━━━ DATA SUPPLIED

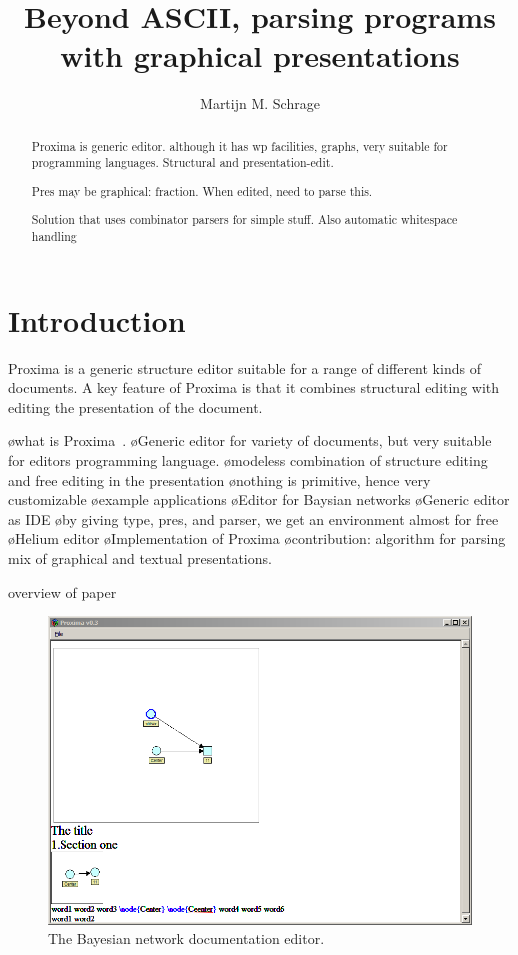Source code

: \documentclass[12pt]{article}
\title{Beyond ASCII, parsing programs with graphical presentations \\{\small \version}}
\author{Martijn M. Schrage\inst{1}}
\begin{document}
 

\maketitle

\begin{abstract}
Proxima is generic editor. although it has wp facilities, graphs, very suitable for programming languages. Structural and presentation-edit.

Pres may be graphical: fraction. When edited, need to parse this.

Solution that uses combinator parsers for simple stuff. Also automatic whitespace handling
\end{abstract}
     
\section{Introduction}

Proxima is a generic structure editor suitable for a range of different kinds of documents. A key feature of Proxima is that it combines structural editing with editing the presentation of the document. 


\bl
\o what is Proxima~\cite{schrage04Proxima}.
\o Generic editor for variety of documents, but very suitable for editors programming language.
\o modeless combination of structure editing and free editing in the presentation
\o nothing is primitive, hence very customizable
\o example applications
\o Editor for Baysian networks
\o Generic editor as IDE
\o by giving type, pres, and parser, we get an environment almost for free
\o Helium editor
\o Implementation of Proxima
\el
\bl
\o contribution: algorithm for parsing mix of graphical and textual presentations.
\el

overview of paper 
\bc
\begin{figure}[ht]
\centering
\includegraphics[width=\textwidth]{images/screenshots/BayesDocEditor}
\caption{The Bayesian network documentation editor.}
\label{fig:bayesEditor}
\end{figure}
\ec
\end{document}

━━━━━━

Line by line, write out the records above exactly, skipping the pictures.

## EXERCISE RESPONSE
Source code

: \documentclass[12pt]{article}
\title{Beyond ASCII, parsing programs with graphical presentations \\{\small \version}}
\author{Martijn M. Schrage\inst{1}}
\begin{document}
 

\maketitle

\begin{abstract}
Proxima is generic editor. although it has wp facilities, graphs, very suitable for programming languages. Structural and presentation-edit.

Pres may be graphical: fraction. When edited, need to parse this.

Solution that uses combinator parsers for simple stuff. Also automatic whitespace handling
\end{abstract}
     
\section{Introduction}

Proxima is a generic structure editor suitable for a range of different kinds of documents. A key feature of Proxima is that it combines structural editing with editing the presentation of the document. 


\bl
\o what is Proxima~\cite{schrage04Proxima}.
\o Generic editor for variety of documents, but very suitable for editors programming language.
\o modeless combination of structure editing and free editing in the presentation
\o nothing is primitive, hence very customizable
\o example applications
\o Editor for Baysian networks
\o Generic editor as IDE
\o by giving type, pres, and parser, we get an environment almost for free
\o Helium editor
\o Implementation of Proxima
\el
\bl
\o contribution: algorithm for parsing mix of graphical and textual presentations.
\el

overview of paper 
\bc
\begin{figure}[ht]
\centering
\includegraphics[width=\textwidth]{images/screenshots/BayesDocEditor}
\caption{The Bayesian network documentation editor.}
\label{fig:bayesEditor}
\end{figure}
\ec
\end{document}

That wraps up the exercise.